So this is as if you have called a subroutine but with a little extra work.
It is a minor shortcoming of the Propeller/SPIN that PASM code cannot be inline and has to be
run in a COG.
This is not really much of a shortcoming since there is the workaround as above, but also
most of the time you need PASM to do fast work and most of this work USUALLY needs to
be run in Parallel (e.g. UART, PWM, etc. etc.) to the normal program.
Sam

jazzed · 2009-08-08 12:46

If you use one of the C compilers, you can call functions written in what is known as LMM ASM or use in-line LMM ASM.
LMM is not native PASM, but it is close. You have to learn a few extra things about how to do jmp, etc... and it's about 1/8th as fast.
You can find examples for ImageCraft C in the obex, and Catalina on one of the "release" threads.

▔▔▔▔▔▔▔▔▔▔▔▔▔▔▔▔▔▔▔▔▔▔▔▔
--Steve

Propalyzer: Propeller PC Logic Analyzer
http://forums.parallax.com/showthread.php?p=788230

SRLM · 2009-08-08 14:49

Take a look at this object. It's almost as if the spin were "calling" the asm.

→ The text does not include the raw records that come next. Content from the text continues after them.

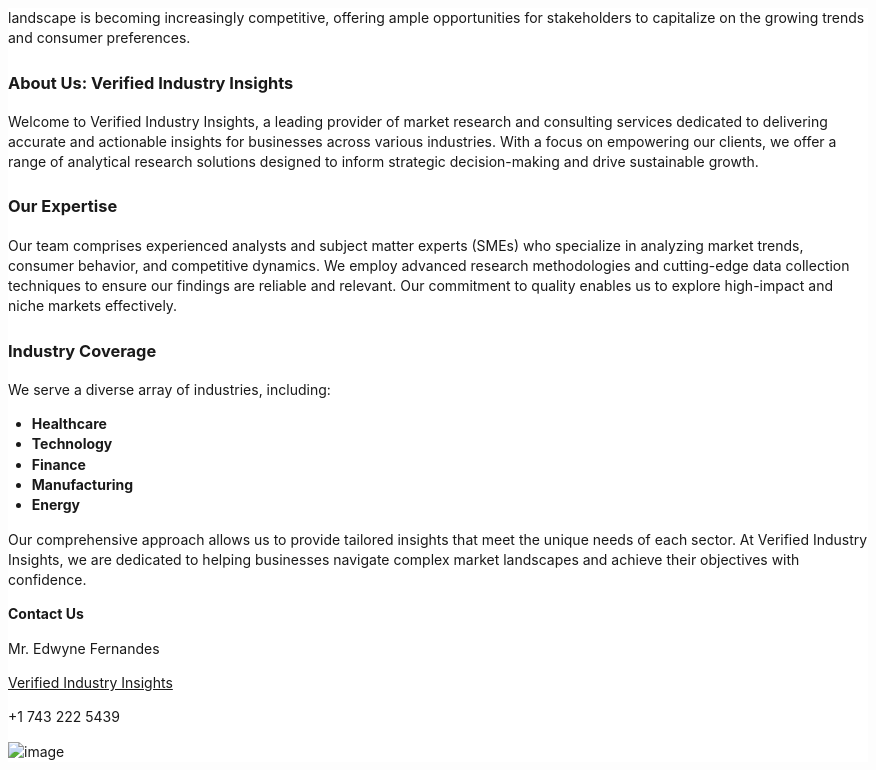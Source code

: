 landscape is becoming increasingly competitive, offering ample opportunities for stakeholders to capitalize on the growing trends and consumer preferences.</p><h3>About Us: Verified Industry Insights</h3><p>Welcome to Verified Industry Insights, a leading provider of market research and consulting services dedicated to delivering accurate and actionable insights for businesses across various industries. With a focus on empowering our clients, we offer a range of analytical research solutions designed to inform strategic decision-making and drive sustainable growth.</p><h3>Our Expertise</h3><p>Our team comprises experienced analysts and subject matter experts (SMEs) who specialize in analyzing market trends, consumer behavior, and competitive dynamics. We employ advanced research methodologies and cutting-edge data collection techniques to ensure our findings are reliable and relevant. Our commitment to quality enables us to explore high-impact and niche markets effectively.</p><h3>Industry Coverage</h3><p>We serve a diverse array of industries, including:</p><ul><li><strong>Healthcare</strong></li><li><strong>Technology</strong></li><li><strong>Finance</strong></li><li><strong>Manufacturing</strong></li><li><strong>Energy</strong></li></ul><p>Our comprehensive approach allows us to provide tailored insights that meet the unique needs of each sector. At Verified Industry Insights, we are dedicated to helping businesses navigate complex market landscapes and achieve their objectives with confidence.</p><p><strong>Contact Us</strong></p><p>Mr. Edwyne Fernandes</p><p><a href="https://www.verifiedindustryinsights.com/">Verified Industry Insights</a></p><p>+1 743 222 5439</p>
![image](https://github.com/user-attachments/assets/82c87902-d3b9-4495-ac04-fae1902fc103)
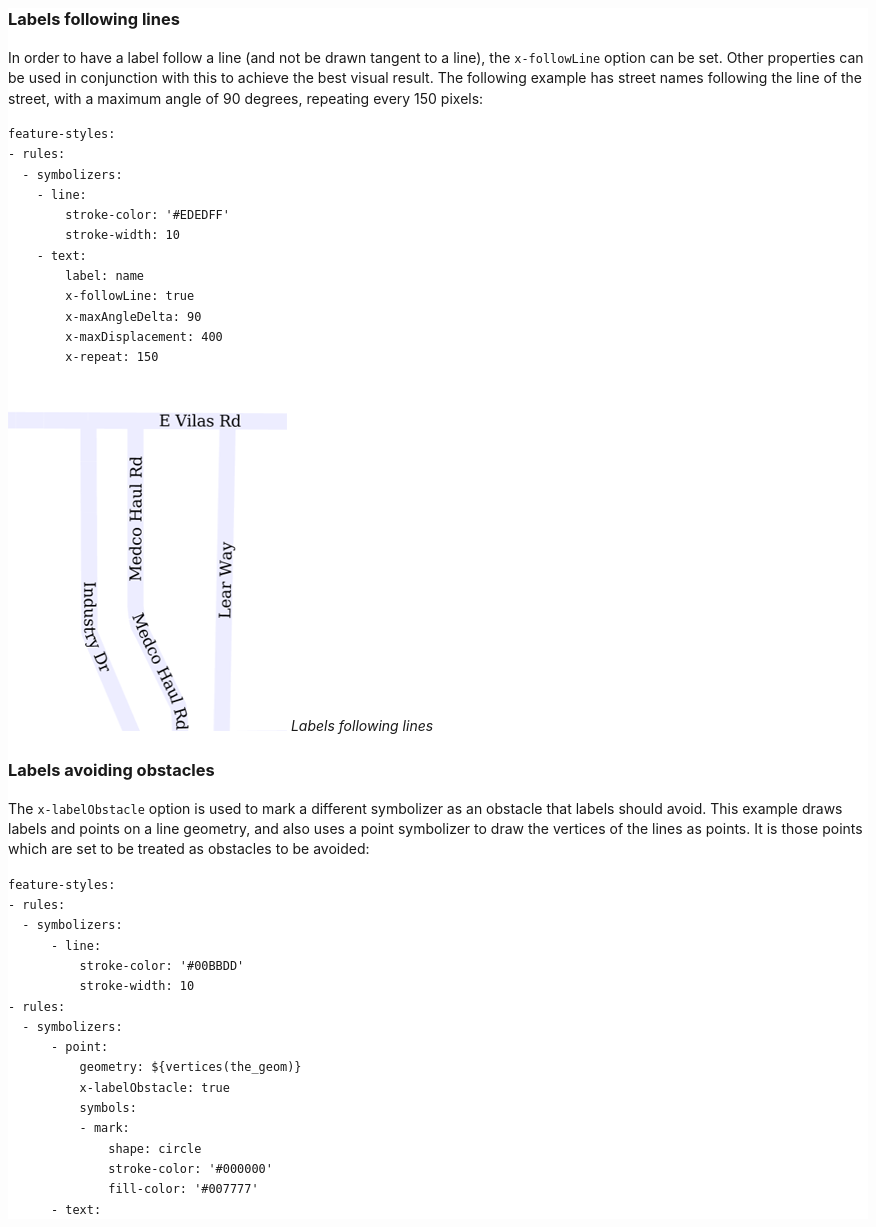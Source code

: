 ### Labels following lines

In order to have a label follow a line (and not be drawn tangent to a line), the `x-followLine` option can be set. Other properties can be used in conjunction with this to achieve the best visual result. The following example has street names following the line of the street, with a maximum angle of 90 degrees, repeating every 150 pixels:

    feature-styles:
    - rules:
      - symbolizers:
        - line:
            stroke-color: '#EDEDFF'
            stroke-width: 10
        - text:
            label: name
            x-followLine: true
            x-maxAngleDelta: 90
            x-maxDisplacement: 400
            x-repeat: 150

![](img/text_follow.png)
*Labels following lines*

### Labels avoiding obstacles

The `x-labelObstacle` option is used to mark a different symbolizer as an obstacle that labels should avoid. This example draws labels and points on a line geometry, and also uses a point symbolizer to draw the vertices of the lines as points. It is those points which are set to be treated as obstacles to be avoided:

    feature-styles:
    - rules:
      - symbolizers:
          - line:
              stroke-color: '#00BBDD'
              stroke-width: 10
    - rules:
      - symbolizers:
          - point:
              geometry: ${vertices(the_geom)}
              x-labelObstacle: true
              symbols:
              - mark:
                  shape: circle
                  stroke-color: '#000000'
                  fill-color: '#007777'
          - text: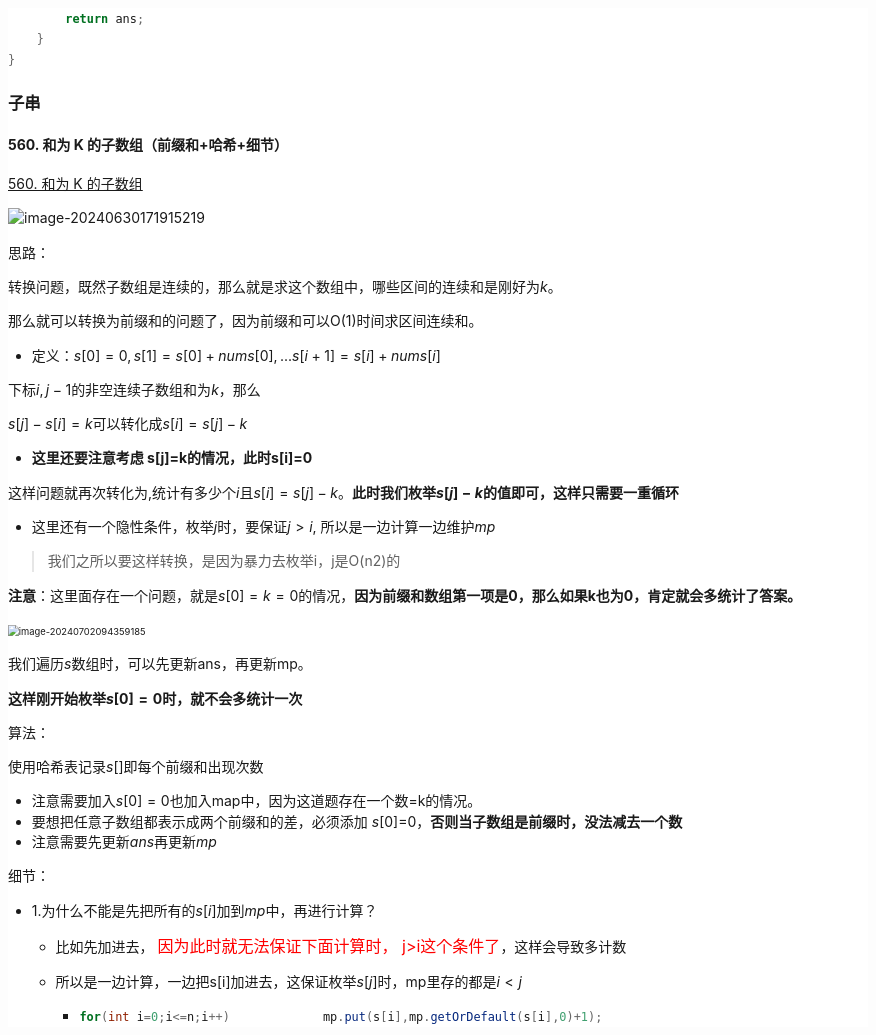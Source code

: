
 ```java
        return ans;
    }
}
```





### 子串

#### 560. 和为 K 的子数组（前缀和+哈希+细节）

[560. 和为 K 的子数组](https://leetcode.cn/problems/subarray-sum-equals-k/)

![image-20240630171915219](https://typora-1309665611.cos.ap-nanjing.myqcloud.com/typora/image-20240630171915219.png)

思路：

转换问题，既然子数组是连续的，那么就是求这个数组中，哪些区间的连续和是刚好为$k$。

那么就可以转换为前缀和的问题了，因为前缀和可以O(1)时间求区间连续和。

- 定义：$s[0]=0,s[1]=s[0]+nums[0],...s[i+1]=s[i]+nums[i]$

下标$i,j-1$的非空连续子数组和为$k$，那么

$s[j]-s[i]=k$可以转化成$s[i]=s[j]-k$

- **这里还要注意考虑 s[j]=k的情况，此时s[i]=0**

这样问题就再次转化为,统计有多少个$i$且$s[i]=s[j]-k$。**此时我们枚举$s[j]-k$的值即可，这样只需要一重循环**

- 这里还有一个隐性条件，枚举$j$时，要保证$j>i$,  所以是一边计算一边维护$mp$

> 我们之所以要这样转换，是因为暴力去枚举i，j是O(n2)的

**注意**：这里面存在一个问题，就是$s[0]=k=0$的情况，**因为前缀和数组第一项是0，那么如果k也为0，肯定就会多统计了答案。**

<img src="https://typora-1309665611.cos.ap-nanjing.myqcloud.com/typora/image-20240702094359185.png" alt="image-20240702094359185" style="zoom:67%;" />

我们遍历$s$​数组时，可以先更新ans，再更新mp。

**这样刚开始枚举$s[0]=0$时，就不会多统计一次**

算法：

使用哈希表记录$s[]$即每个前缀和出现次数

- 注意需要加入$s[0]=0$也加入map中，因为这道题存在一个数=k的情况。
- 要想把任意子数组都表示成两个前缀和的差，必须添加 *s*[0]=0，**否则当子数组是前缀时，没法减去一个数**
- 注意需要先更新$ans$再更新$mp$

细节：

- 1.为什么不能是先把所有的$s[i]$加到$mp$中，再进行计算？

  - 比如先加进去， <font color="red" size="3">因为此时就无法保证下面计算时， j>i这个条件了</font>，这样会导致多计数

  - 所以是一边计算，一边把s[i]加进去，这保证枚举$s[j]$时，mp里存的都是$i<j$

    - ```java
      for(int i=0;i<=n;i++)             mp.put(s[i],mp.getOrDefault(s[i],0)+1);
      ```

Baggers · 2009-08-08 14:56

there has been some work done with the PASM spin source, to save space to include extra features, this could be an extra feature, maybe? I'm not sure, as I've been too busy to follow all the threads, especially lately now that the prop has really opened up with some fantastic advances [noparse]:)[/noparse]

▔▔▔▔▔▔▔▔▔▔▔▔▔▔▔▔▔▔▔▔▔▔▔▔
http://www.propgfx.co.uk/forum/·home of the PropGFX Lite

·

JonnyMac · 2009-08-08 17:34

I've attached a little shell program that I wrote for myself as a starting point for creating a PASM-based command processor. This might be easier to grasp than wading through a full operational listing.

[noparse][[/noparse]Edit] Lest I create the impression that I came up with this structure... I didn't. After studying several interesting examples from some of the better known contributors on this forum I settled on this as my starting point.

Post Edited (JonnyMac) : 8/10/2009 3:21:40 AM GMT

RinksCustoms · 2009-08-09 04:19

just F.Y.I. - a COGNEW takes ~8300 clocks... 103.5uS @ 80MHz clkfreq

▔▔▔▔▔▔▔▔▔▔▔▔▔▔▔▔▔▔▔▔▔▔▔▔
Quicker answers in the #propeller chat channel on freenode.net. Don't know squat about IRC? Download Pigin! So easy a caveman could do it...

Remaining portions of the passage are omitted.